For Amazon -- or any package carrier -- it is all about density. The more places a driver has to stop and drop of a package, the more expensive the process. It also increases the likelihood of a stolen order if it is dropped off unsupervised.

So dropping off a load of packages in one spot, like a locker or apartment office, is a huge cost saver. And as apartment managers grow increasingly frustrated with more deliveries to take care of, lockers become more attractive.

One issue for landlords has been that it is challenging to update lockers as demand grows and technology changes. Amazon will make lockers that can be placed both indoors and outdoors, making it easier for landlords to add lockers if the volume of packages that residents order exceeds the space they have in their mailrooms. The lockers will also have cellular connectivity so apartment owners don't have to worry about running an Ethernet cable to them outdoors.

One problem Amazon hasn't solved: oversize packages. Ms. Hollinger said Avalon has had to contend with deliveries including furniture to outfit an entire two-bedroom apartment, kayaks and even hub caps. No locker system can reasonably solve that problem.

"The package lockers are quite helpful, but the volume will be hard to sustain in the long term," she said.

Mark-Taylor Companies, one of the largest apartment managers in Arizona with some 15,000 units, was an early adopter of Amazon lockers, which it installed in all of its buildings. The lockers are only used for Amazon packages.

Chris Brozina, an executive vice president, said he was trying to figure out how to solve his growing package problem and approached Amazon because he figured the online shopping giant would want to help make it easier for his residents to shop online. Mr. Brozina said one of his buildings can receive as many as 15,000 packages a year, about half of which are from Amazon.

"We called every Seattle number we could find until we found someone," he said. Amazon's lockers, which he installed two years ago, solved a "monster component" of his package problem, Mr.

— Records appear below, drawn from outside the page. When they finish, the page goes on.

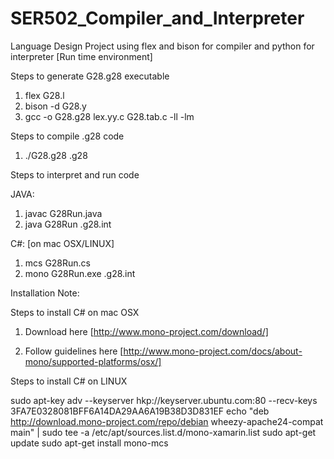 # SER502_Compiler_and_Interpreter
Language Design Project using flex and bison for compiler and python for interpreter [Run time environment]

Steps to generate G28.g28 executable

1. flex G28.l
2. bison -d G28.y
3. gcc -o G28.g28 lex.yy.c G28.tab.c -ll -lm

Steps to compile .g28 code

1. ./G28.g28 <file-name>.g28

Steps to interpret and run code 

JAVA:

1. javac G28Run.java
2. java G28Run <file-name>.g28.int


C#: [on mac OSX/LINUX]

1. mcs G28Run.cs
2. mono G28Run.exe <file-name>.g28.int


Installation Note:

Steps to install C# on mac OSX

1. Download here [http://www.mono-project.com/download/]

2. Follow guidelines here [http://www.mono-project.com/docs/about-mono/supported-platforms/osx/]


Steps to install C# on LINUX

sudo apt-key adv --keyserver hkp://keyserver.ubuntu.com:80 --recv-keys 3FA7E0328081BFF6A14DA29AA6A19B38D3D831EF
echo "deb http://download.mono-project.com/repo/debian wheezy-apache24-compat main" | sudo tee -a /etc/apt/sources.list.d/mono-xamarin.list
sudo apt-get update
sudo apt-get install mono-mcs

Brozina said.

Several other startups have sprouted up in recent years that sell or rent locker systems to landlords to help automate their package systems.

Many have faced challenges adapting to the pace of technological change and to the rapidly growing volumes of packages that landlords receive. The costs of installing the systems can also be a turnoff since residents, used to free or cheap delivery, are unlikely to pay for the service, meaning landlords may be sinking significant dollars into it with no direct financial benefit.

Owners said Amazon is offering its lockers at about half the cost it had previously been charging.

Laura Stevens contributed to this article.